En direct du Festival du film américain de Deauville, Philippe Collin et Xavier Mauduit rendent hommage au comédien Robin Williams, décédé le 11 août dernier.

"Robin Williams" dans le film "Jack" (Francis Ford Coppola, 1996)
"Robin Williams" dans le film "Jack" (Francis Ford Coppola, 1996) © Getty

Deauville, 1988, 14e édition du festival. Sur les planches, une vieille légende d'Hollywood traîne sa carcasse. Charles "Buddy" Rogers, c'est la star que tous les festivaliers veulent voir. 25 ans plus tard, son nom n'évoque plus rien à personne, mais il fut pourtant le tout premier lauréat de l'Oscar du meilleur acteur, décroché en 1927. Un petit gars du Kansas qui a partagé 42 ans de sa vie avec une autre légende de Hollywood, Mary Pickford. Oui, à Deauville, en 1988, c'est lui la star - et il n'y a pas de place pour partager l'affiche, il truste tout. Et du coup, personne ne prête attention à ce jeune acteur un peu frêle et méconnu en France, venu présenter un film dans lequel il tient le rôle titre, "Good Morning Vietnam". Mais pour lui, il y aura un avant et un après Deauville 1988... 

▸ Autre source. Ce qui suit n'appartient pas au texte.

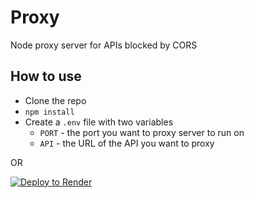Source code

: # Proxy

Node proxy server for APIs blocked by CORS

## How to use

- Clone the repo
- `npm install`
- Create a `.env` file with two variables
  - `PORT` - the port you want to proxy server to run on
  - `API` - the URL of the API you want to proxy

OR

<a href="https://render.com/deploy?repo=https://github.com/mklilley/proxy">
<img src="https://render.com/images/deploy-to-render-button.svg" alt="Deploy to Render">
</a>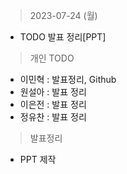 > 2023-07-24 (월)

- TODO
발표 정리[PPT]

> 개인 TODO
- 이민혁 : 발표정리, Github
- 원설아 : 발표 정리
- 이은전 : 발표 정리
- 정유찬 : 발표 정리

> 발표정리

- PPT 제작
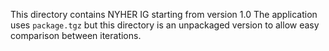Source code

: This directory contains NYHER IG starting from version 1.0
The application uses `package.tgz`  but this directory is an unpackaged version to allow easy comparison between iterations. 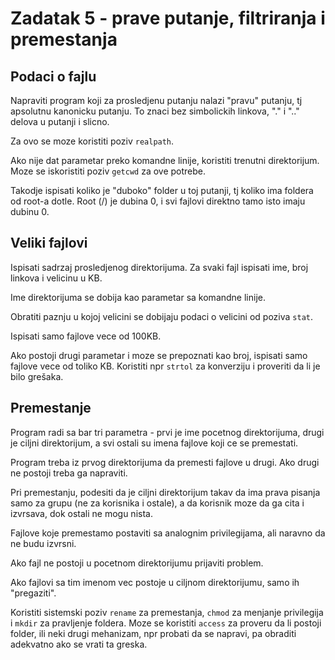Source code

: # Zadatak 5 - prave putanje, filtriranja i premestanja

## Podaci o fajlu

Napraviti program koji za prosledjenu putanju nalazi "pravu" putanju, tj apsolutnu kanonicku putanju. To znaci bez simbolickih linkova, "." i ".." delova u putanji i slicno.

Za ovo se moze koristiti poziv `realpath`.

Ako nije dat parametar preko komandne linije, koristiti trenutni direktorijum. Moze se iskoristiti poziv `getcwd` za ove potrebe.

Takodje ispisati koliko je "duboko" folder u toj putanji, tj koliko ima foldera od root-a dotle. Root (/) je dubina 0, i svi fajlovi direktno tamo isto imaju dubinu 0.

## Veliki fajlovi

Ispisati sadrzaj prosledjenog direktorijuma. Za svaki fajl ispisati ime, broj linkova i velicinu u KB.

Ime direktorijuma se dobija kao parametar sa komandne linije.

Obratiti paznju u kojoj velicini se dobijaju podaci o velicini od poziva `stat`.

Ispisati samo fajlove vece od 100KB.

Ako postoji drugi parametar i moze se prepoznati kao broj, ispisati samo fajlove vece od toliko KB. Koristiti npr `strtol` za konverziju i proveriti da li je bilo grešaka.

## Premestanje

Program radi sa bar tri parametra - prvi je ime pocetnog direktorijuma, drugi je ciljni direktorijum, a svi ostali su imena fajlove koji ce se premestati.

Program treba iz prvog direktorijuma da premesti fajlove u drugi. Ako drugi ne postoji treba ga napraviti.

Pri premestanju, podesiti da je ciljni direktorijum takav da ima prava pisanja samo za grupu (ne za korisnika i ostale), a da korisnik moze da ga cita i izvrsava, dok ostali ne mogu nista.

Fajlove koje premestamo postaviti sa analognim privilegijama, ali naravno da ne budu izvrsni.

Ako fajl ne postoji u pocetnom direktorijumu prijaviti problem.

Ako fajlovi sa tim imenom vec postoje u ciljnom direktorijumu, samo ih "pregaziti".

Koristiti sistemski poziv `rename` za premestanja, `chmod` za menjanje privilegija i `mkdir` za pravljenje foldera. Moze se koristiti `access` za proveru da li postoji folder, ili neki drugi mehanizam, npr probati da se napravi, pa obraditi adekvatno ako se vrati ta greska.
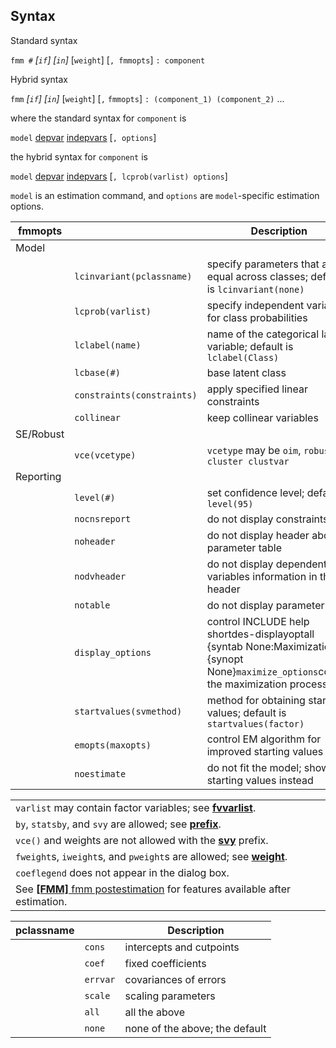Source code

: ## Syntax

Standard syntax

`fmm #` _\[`if`\] \[`in`\]_ \[`weight`\]
\[`, fmmopts`\] `: component`

Hybrid syntax

`fmm` _\[`if`\] \[`in`\]_ \[`weight`\] \[`,`
`fmmopts`\] `: (component_1) (component_2)` ...

where the standard syntax for `component` is

`model`
[depvar](http://www.stata.com/help.cgi?depvar)
[indepvars](http://www.stata.com/help.cgi?indepvars)
\[`, options`\]

the hybrid syntax for `component` is

`model`
[depvar](http://www.stata.com/help.cgi?depvar)
[indepvars](http://www.stata.com/help.cgi?indepvars)
\[`, lcprob(varlist) options`\]

`model` is an estimation command, and `options` are `model`-specific
estimation options.

| fmmopts   |                                | Description                                                                                                                            |
|-----------|--------------------------------|----------------------------------------------------------------------------------------------------------------------------------------|
| Model     |                                |                                                                                                                                        |
|           | `lcinvariant(pclassname)`      | specify parameters that are equal across classes; default is `lcinvariant(none)`                                                       |
|           | `lcprob(varlist)`              | specify independent variables for class probabilities                                                                                  |
|           | `lclabel(name)`                | name of the categorical latent variable; default is `lclabel(Class)`                                                                   |
|           | `lcbase(#)`                    | base latent class                                                                                                                      |
|           | `constraints(constraints)` | apply specified linear constraints                                                                                                     |
|           | `collinear`                    | keep collinear variables                                                                                                               |
| SE/Robust |                                |                                                                                                                                        |
|           | `vce(vcetype)`                 | `vcetype` may be `oim`, `robust`, or `cluster clustvar`                                                                              |
| Reporting |                                |                                                                                                                                        |
|           | `level(#)`                     | set confidence level; default is `level(95)`                                                                                           |
|           | `nocnsreport`                  | do not display constraints                                                                                                             |
|           | `noheader`                     | do not display header above parameter table                                                                                            |
|           | `nodvheader`                   | do not display dependent variables information in the header                                                                           |
|           | `notable`                      | do not display parameter table                                                                                                         |
|           | `display_options`              | control INCLUDE help shortdes-displayoptall {syntab None:Maximization} {synopt None}`maximize_options`control the maximization process |
|           | `startvalues(svmethod)`        | method for obtaining starting values; default is `startvalues(factor)`                                                                 |
|           | `emopts(maxopts)`              | control EM algorithm for improved starting values                                                                                      |
|           | `noestimate`                   | do not fit the model; show starting values instead                                                                                     |

|                                                                                                                                                                       |     |     |
|-----------------------------------------------------------------------------------------------------------------------------------------------------------------------|-----|-----|
| `varlist` may contain factor variables; see [<strong>fvvarlist</strong>](http://www.stata.com/help.cgi?fvvarlist).                         |     |     |
| `by`, `statsby`, and `svy` are allowed; see [<strong>prefix</strong>](http://www.stata.com/help.cgi?prefix).                               |     |     |
| `vce()` and weights are not allowed with the [<strong>svy</strong>](http://www.stata.com/help.cgi?svy) prefix.                             |     |     |
| `fweight`s, `iweight`s, and `pweight`s are allowed; see [<strong>weight</strong>](http://www.stata.com/help.cgi?weight).                   |     |     |
| `coeflegend` does not appear in the dialog box.                                                                                                                       |     |     |
| See [<strong>[FMM]</strong> fmm postestimation](http://www.stata.com/help.cgi?fmm_postestimation) for features available after estimation. |     |     |

| pclassname |          | Description                    |
|------------|----------|--------------------------------|
|            | `cons`   | intercepts and cutpoints       |
|            | `coef`   | fixed coefficients             |
|            | `errvar` | covariances of errors          |
|            | `scale`  | scaling parameters             |
|            | `all`    | all the above                  |
|            | `none`   | none of the above; the default |
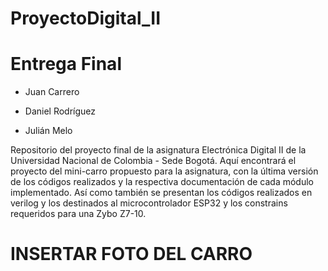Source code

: # ProyectoDigital_II
# Entrega Final

* Juan Carrero

* Daniel Rodríguez

* Julián Melo

Repositorio del proyecto final de la asignatura Electrónica Digital II de la Universidad Nacional de Colombia - Sede Bogotá. Aquí encontrará el proyecto del mini-carro propuesto para la asignatura, con la última versión de los códigos realizados y la respectiva documentación de cada módulo implementado. Así como también se presentan los códigos realizados en verilog y los destinados al microcontrolador ESP32 y los constrains requeridos para una Zybo Z7-10.

# INSERTAR FOTO DEL CARRO


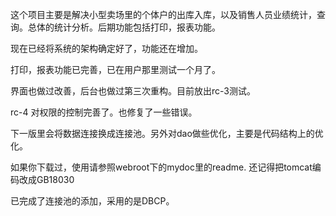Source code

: 这个项目主要是解决小型卖场里的个体户的出库入库，以及销售人员业绩统计，查询。总体的统计分析。后期功能包括打印，报表功能。

现在已经将系统的架构确定好了，功能还在增加。

打印，报表功能已完善，已在用户那里测试一个月了。

界面也做过改善，后台也做过第三次重构。目前放出rc-3测试。

rc-4 对权限的控制完善了。也修复了一些错误。

下一版里会将数据连接换成连接池。另外对dao做些优化，主要是代码结构上的优化。


如果你下载过，使用请参照webroot下的mydoc里的readme.
还记得把tomcat编码改成GB18030

已完成了连接池的添加，采用的是DBCP。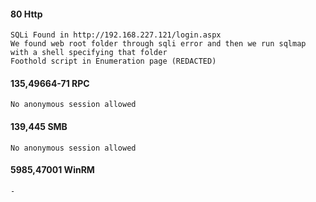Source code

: #### 80 Http
	SQLi Found in http://192.168.227.121/login.aspx
	We found web root folder through sqli error and then we run sqlmap with a shell specifying that folder
	Foothold script in Enumeration page (REDACTED)

#### 135,49664-71 RPC
	No anonymous session allowed

#### 139,445 SMB
	No anonymous session allowed

#### 5985,47001 WinRM
	-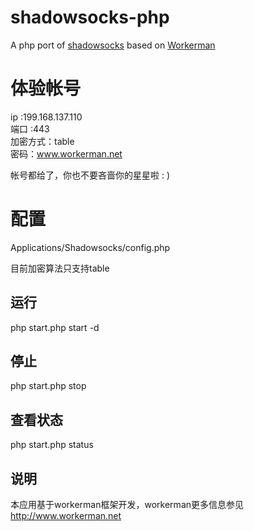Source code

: # shadowsocks-php
A php port of [shadowsocks](https://github.com/shadowsocks/shadowsocks) based on [Workerman](https://github.com/walkor/Workerman)

# 体验帐号
ip :199.168.137.110  
端口 :443  
加密方式：table  
密码：www.workerman.net  

帐号都给了，你也不要吝啬你的星星啦 : )

# 配置
Applications/Shadowsocks/config.php

目前加密算法只支持table

## 运行

php start.php start -d

## 停止

php start.php stop

## 查看状态

php start.php status

## 说明

本应用基于workerman框架开发，workerman更多信息参见 http://www.workerman.net
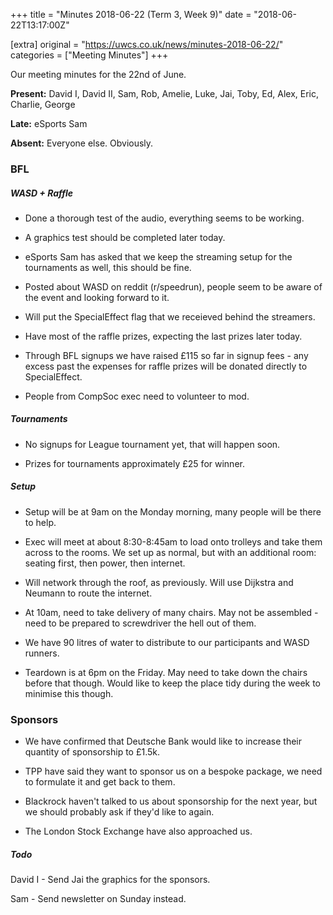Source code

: +++
title = "Minutes 2018-06-22 (Term 3, Week 9)"
date = "2018-06-22T13:17:00Z"

[extra]
original = "https://uwcs.co.uk/news/minutes-2018-06-22/"    
categories = ["Meeting Minutes"]
+++

<p>Our meeting minutes for the 22nd of June.</p>

<!-- more -->

**Present:** David I, David II, Sam, Rob, Amelie, Luke, Jai, Toby, Ed, Alex, Eric, Charlie, George

**Late:** eSports Sam

**Absent:** Everyone else. Obviously.

### BFL

##### WASD + Raffle

- Done a thorough test of the audio, everything seems to be working.

- A graphics test should be completed later today.

- eSports Sam has asked that we keep the streaming setup for the tournaments as well, this should be fine.

- Posted about WASD on reddit (r/speedrun), people seem to be aware of the event and looking forward to it.

- Will put the SpecialEffect flag that we receieved behind the streamers.

- Have most of the raffle prizes, expecting the last prizes later today.

- Through BFL signups we have raised £115 so far in signup fees - any excess past the expenses for raffle prizes will be donated directly to SpecialEffect.

- People from CompSoc exec need to volunteer to mod.

##### Tournaments

- No signups for League tournament yet, that will happen soon.

- Prizes for tournaments approximately £25 for winner.

##### Setup

- Setup will be at 9am on the Monday morning, many people will be there to help.

- Exec will meet at about 8:30-8:45am to load onto trolleys and take them across to the rooms. We set up as normal, but with an additional room: seating first, then power, then internet.

- Will network through the roof, as previously. Will use Dijkstra and Neumann to route the internet.

- At 10am, need to take delivery of many chairs. May not be assembled - need to be prepared to screwdriver the hell out of them.

- We have 90 litres of water to distribute to our participants and WASD runners.

- Teardown is at 6pm on the Friday. May need to take down the chairs before that though. Would like to keep the place tidy during the week to minimise this though.

### Sponsors

- We have confirmed that Deutsche Bank would like to increase their quantity of sponsorship to £1.5k.

- TPP have said they want to sponsor us on a bespoke package, we need to formulate it and get back to them.

- Blackrock haven't talked to us about sponsorship for the next year, but we should probably ask if they'd like to again.

- The London Stock Exchange have also approached us.

  

##### **Todo**

David I - Send Jai the graphics for the sponsors.

Sam - Send newsletter on Sunday instead.

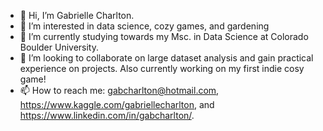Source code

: - 👋 Hi, I’m Gabrielle Charlton.
- 👀 I’m interested in data science, cozy games, and gardening
- 🌱 I’m currently studying towards my Msc. in Data Science at Colorado Boulder University.
- 💞️ I’m looking to collaborate on large dataset analysis and gain practical experience on projects. Also currently working on my first indie cosy game!
- 📫 How to reach me: gabcharlton@hotmail.com, https://www.kaggle.com/gabriellecharlton, and https://www.linkedin.com/in/gabcharlton/.

<!---
gabcharlton/gabcharlton is a ✨ special ✨ repository because its `README.md` (this file) appears on your GitHub profile.
You can click the Preview link to take a look at your changes.
--->

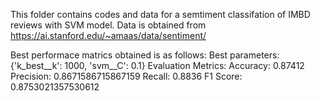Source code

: This folder contains codes and data for a semtiment classifation of IMBD reviews with SVM model.
Data is obtained from https://ai.stanford.edu/~amaas/data/sentiment/

Best performace matrics obtained is as follows:
Best parameters: {'k_best__k': 1000, 'svm__C': 0.1}
Evaluation Metrics:
Accuracy: 0.87412
Precision: 0.8671586715867159
Recall: 0.8836
F1 Score: 0.8753021357530612

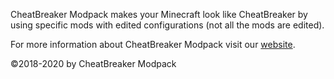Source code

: CheatBreaker Modpack makes your Minecraft look like CheatBreaker by using specific mods with edited configurations (not all the mods are edited).


For more information about CheatBreaker Modpack visit our [website](https://CheatBreakerModpack.tk).


©2018-2020 by CheatBreaker Modpack
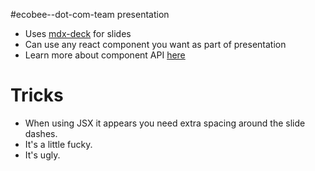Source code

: #ecobee--dot-com-team presentation

- Uses [mdx-deck](https://github.com/jxnblk/mdx-deck) for slides
- Can use any react component you want as part of presentation
- Learn more about component API [here](https://github.com/jxnblk/mdx-deck/blob/master/docs/components.md)

# Tricks

- When using JSX it appears you need extra spacing around the slide dashes.
- It's a little fucky. 
- It's ugly. 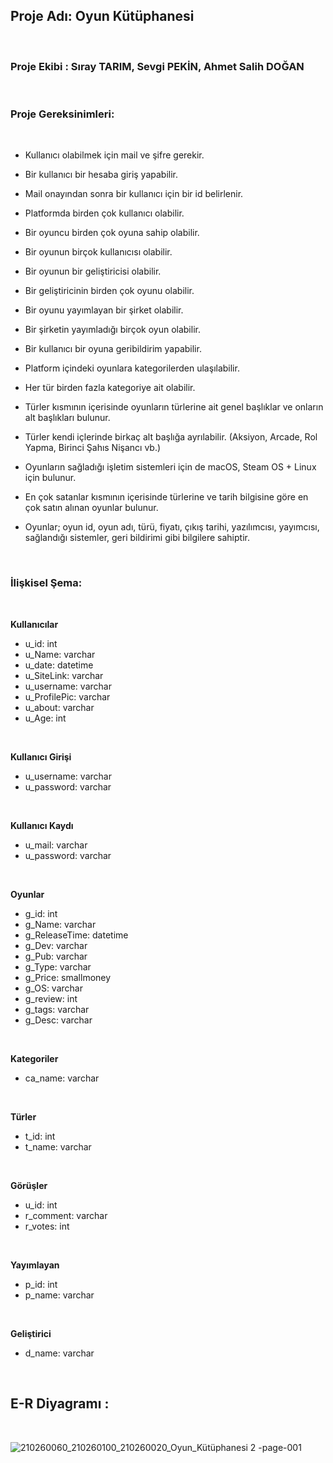 ## Proje Adı: Oyun Kütüphanesi
<br>

### Proje Ekibi : Sıray TARIM, Sevgi PEKİN, Ahmet Salih DOĞAN
<br>


### Proje Gereksinimleri:
<br>

- Kullanıcı olabilmek için mail ve şifre gerekir. 

- Bir kullanıcı bir hesaba giriş yapabilir. 

- Mail onayından sonra bir kullanıcı için bir id belirlenir. 

- Platformda birden çok kullanıcı olabilir. 

- Bir oyuncu birden çok oyuna sahip olabilir. 

- Bir oyunun birçok kullanıcısı olabilir. 

- Bir oyunun bir geliştiricisi olabilir. 

- Bir geliştiricinin birden çok oyunu olabilir. 

- Bir oyunu yayımlayan bir şirket olabilir. 

- Bir şirketin yayımladığı birçok oyun olabilir. 

- Bir kullanıcı bir oyuna geribildirim yapabilir. 

- Platform içindeki oyunlara kategorilerden ulaşılabilir. 

- Her tür birden fazla kategoriye ait olabilir. 

- Türler kısmının içerisinde oyunların türlerine ait genel başlıklar ve onların alt başlıkları bulunur. 

- Türler kendi içlerinde birkaç alt başlığa ayrılabilir. (Aksiyon, Arcade, Rol Yapma, Birinci Şahıs Nişancı vb.) 

- Oyunların sağladığı işletim sistemleri için de macOS, Steam OS + Linux için bulunur. 

- En çok satanlar kısmının içerisinde türlerine ve tarih bilgisine göre en çok satın alınan oyunlar bulunur. 

- Oyunlar; oyun id, oyun adı, türü, fiyatı, çıkış tarihi, yazılımcısı, yayımcısı, sağlandığı sistemler, geri bildirimi gibi bilgilere sahiptir. 


<br>

### İlişkisel Şema:   
<br>

**Kullanıcılar**
- u_id: int
- u_Name: varchar
- u_date: datetime
- u_SiteLink: varchar
- u_username: varchar
- u_ProfilePic: varchar
- u_about: varchar
- u_Age: int
  
<br>

**Kullanıcı Girişi**
- u_username: varchar
- u_password: varchar

<br>

**Kullanıcı Kaydı**
- u_mail: varchar
- u_password: varchar

<br>

**Oyunlar**
- g_id: int
- g_Name: varchar
- g_ReleaseTime: datetime
- g_Dev: varchar
- g_Pub: varchar
- g_Type: varchar
- g_Price: smallmoney
- g_OS: varchar
- g_review: int
- g_tags: varchar
- g_Desc: varchar

<br>

**Kategoriler**
- ca_name: varchar

<br>

**Türler**
- t_id: int
- t_name: varchar

<br>

**Görüşler**
- u_id: int
- r_comment: varchar
- r_votes: int

<br>

**Yayımlayan**
- p_id: int
- p_name: varchar

<br>

**Geliştirici**
- d_name: varchar

<br>

## E-R Diyagramı :
<br>

![210260060_210260100_210260020_Oyun_Kütüphanesi 2 -page-001](https://github.com/user-attachments/assets/1033a5e8-5c7f-4d66-a9f9-9ac80e248b95)






  


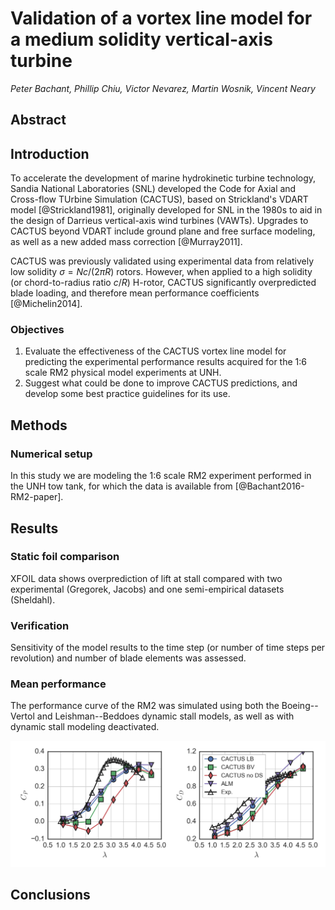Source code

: # Validation of a vortex line model for a medium solidity vertical-axis turbine

_Peter Bachant, Phillip Chiu, Victor Nevarez, Martin Wosnik, Vincent Neary_


## Abstract


## Introduction

To accelerate the development of marine hydrokinetic turbine technology, Sandia
National Laboratories (SNL) developed the Code for Axial and Cross-flow TUrbine
Simulation (CACTUS), based on Strickland's VDART model [@Strickland1981],
originally developed for SNL in the 1980s to aid in the design of Darrieus
vertical-axis wind turbines (VAWTs). Upgrades to CACTUS beyond VDART include
ground plane and free surface modeling, as well as a new added mass correction
[@Murray2011].

CACTUS was previously validated using experimental data from relatively low
solidity $\sigma = Nc/(2 \pi R)$ rotors. However, when applied to a high
solidity (or chord-to-radius ratio $c/R$) H-rotor, CACTUS significantly
overpredicted blade loading, and therefore mean performance coefficients
[@Michelin2014].


### Objectives

1. Evaluate the effectiveness of the CACTUS vortex line model for predicting the
experimental performance results acquired for the 1:6 scale RM2 physical model
experiments at UNH.
2. Suggest what could be done to improve CACTUS predictions, and develop some
best practice guidelines for its use.


## Methods

### Numerical setup

In this study we are modeling the 1:6 scale RM2 experiment performed in the UNH
tow tank, for which the data is available from [@Bachant2016-RM2-paper].


## Results

### Static foil comparison

XFOIL data shows overprediction of lift at stall compared with two experimental
(Gregorek, Jacobs) and one semi-empirical datasets (Sheldahl).


### Verification

Sensitivity of the model results to the time step (or number of time steps per
revolution) and number of blade elements was assessed.


### Mean performance

The performance curve of the RM2 was simulated using both the Boeing--Vertol and
Leishman--Beddoes dynamic stall models, as well as with dynamic stall modeling
deactivated.

![RM2 performance curves simulated with CACTUS using the Boeing--Vertol, Leishman--Beddoes, and no dynamic stall model.](figures/perf-curves.png)


## Conclusions
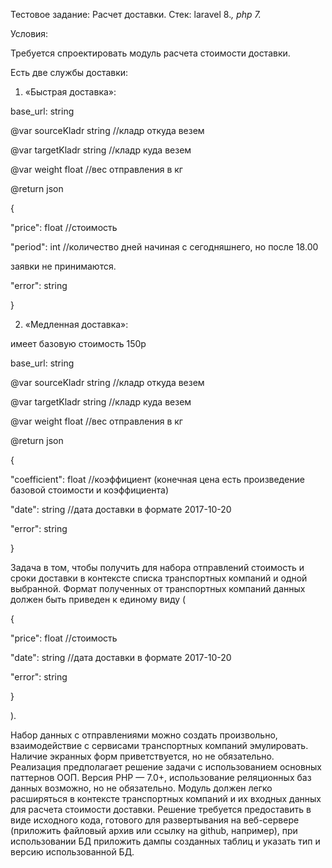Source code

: Тестовое задание: Расчет доставки. Стек: laravel 8.*, php 7.*

Условия:


Требуется спроектировать модуль расчета стоимости доставки.

Есть две службы доставки:


1. «Быстрая доставка»:

base_url: string

@var sourceKladr string //кладр откуда везем

@var targetKladr string //кладр куда везем

@var weight float //вес отправления в кг

@return json

{

&quot;price&quot;: float //стоимость

&quot;period&quot;: int //количество дней начиная с сегодняшнего, но после 18.00

заявки не принимаются.

&quot;error&quot;: string

}


2. «Медленная доставка»:

имеет базовую стоимость 150р

base_url: string

@var sourceKladr string //кладр откуда везем

@var targetKladr string //кладр куда везем

@var weight float //вес отправления в кг

@return json

{

&quot;coefficient&quot;: float //коэффициент (конечная цена есть произведение базовой стоимости и коэффициента)

&quot;date&quot;: string //дата доставки в формате 2017-10-20

&quot;error&quot;: string

}


Задача в том, чтобы получить для набора отправлений стоимость и сроки доставки в контексте списка транспортных компаний и одной выбранной. Формат полученных от транспортных компаний данных должен быть приведен к единому виду (

{

&quot;price&quot;: float //стоимость

&quot;date&quot;: string //дата доставки в формате 2017-10-20

&quot;error&quot;: string

}

).


Набор данных с отправлениями можно создать произвольно, взаимодействие с сервисами транспортных компаний эмулировать. Наличие экранных форм приветствуется, но не обязательно. Реализация предполагает решение задачи с использованием основных паттернов ООП. Версия PHP — 7.0+, использование реляционных баз данных возможно, но не обязательно. Модуль должен легко расширяться в контексте транспортных компаний и их входных данных для расчета стоимости доставки.
Решение требуется предоставить в виде исходного кода, готового для развертывания на веб-сервере (приложить файловый архив или ссылку на github, например), при использовании БД приложить дампы созданных таблиц и указать тип и версию использованной БД.
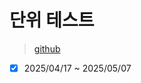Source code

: # 단위 테스트

> [github](https://github.com/AcornPublishing/unit-testing)

- [x] 2025/04/17 ~ 2025/05/07

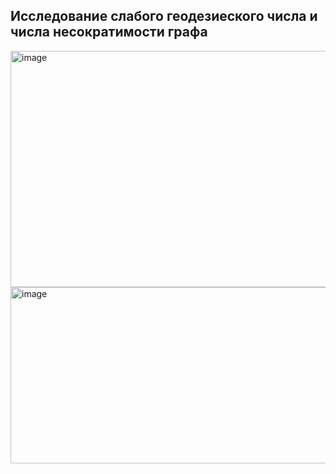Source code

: ## Исследование слабого геодезиеского числа и числа несократимости графа 
<img width="751" height="378" alt="image" src="https://github.com/user-attachments/assets/40261842-e7c8-4d7d-807d-1f6269851fc5" />
<img width="757" height="282" alt="image" src="https://github.com/user-attachments/assets/e93fa17b-d1e7-4a03-89d0-daa9fa451647" />
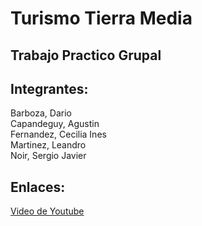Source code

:<h1>Turismo Tierra Media</h1>
<h2>Trabajo Practico Grupal</h2>

<h2>Integrantes:</h2>
Barboza, Dario</br>
Capandeguy, Agustin</br>
Fernandez, Cecilia Ines</br>
Martinez, Leandro</br>
Noir, Sergio Javier</br>

<h2>Enlaces:</h2>
<a href="https://www.youtube.com/watch?v=y_6L6WJbqew">Video de Youtube</a>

Deauville, 1999. Robin Williams revient en Normandie et désormais, c'est une immense star populaire. Sa conférence de presse demeure un moment d'anthologie dans les annales du festival. 1999, c'est aussi l'année où "Buddy" Rogers a cassé sa pipe - et personne ne s'en souvient. 

Deauville 2014, 40e édition du festival. Une fête où l'on risque d'attendre longtemps la troisième visite de Robin Williams.…

Robin Williams n'était pas juste un acteur rigolo qui joue un Père Noël débonnaire dans une comédie familiale. Non, Robin Williams, c'était un clown subversif avec une cargaison de nitroglycérine au cul.

Ainsi donc, si l'Amérique m'était contée, ce savoureux pitre mériterait aujourd'hui son chapitre. 

À l'antenne pour évoquer Robin Williams

Philippe Collin et Xavier Mauduit reçoivent 

  • la comédienne Jessica Chastain  qui sera prochainement à l'affiche de « A Most Violent Year  » de J.C. Chandor, le réalisateur de Margin Call et All Is Lost – Prix du Jury au Festival de Deauville 2013 –, « Interstellar » de Christopher Nolan ou encore « Crimson Peak  » de Guillermo del Toro.
  • Pierre Lescure , membre du jury à Deauville à Deauville et nouveau président du Festival de Cannes, 
  • le scénariste Stéphane Foenkinos 
  • et Bruno Barde , Directeur général de Public Système Cinéma et directeur du Film Américain de Deauville.
Robin Williams en 2002
Robin Williams en 2002 © Getty / Xavier ROSSI

Retrouvez ci-dessous des extraits de l'émission 

Robin Williams, un personnage du patrimoine

Le festival de Deauville a ouvert hier soir et, durant cette cérémonie d'ouverture, il y a eu un hommage rendu à Robin Williams. 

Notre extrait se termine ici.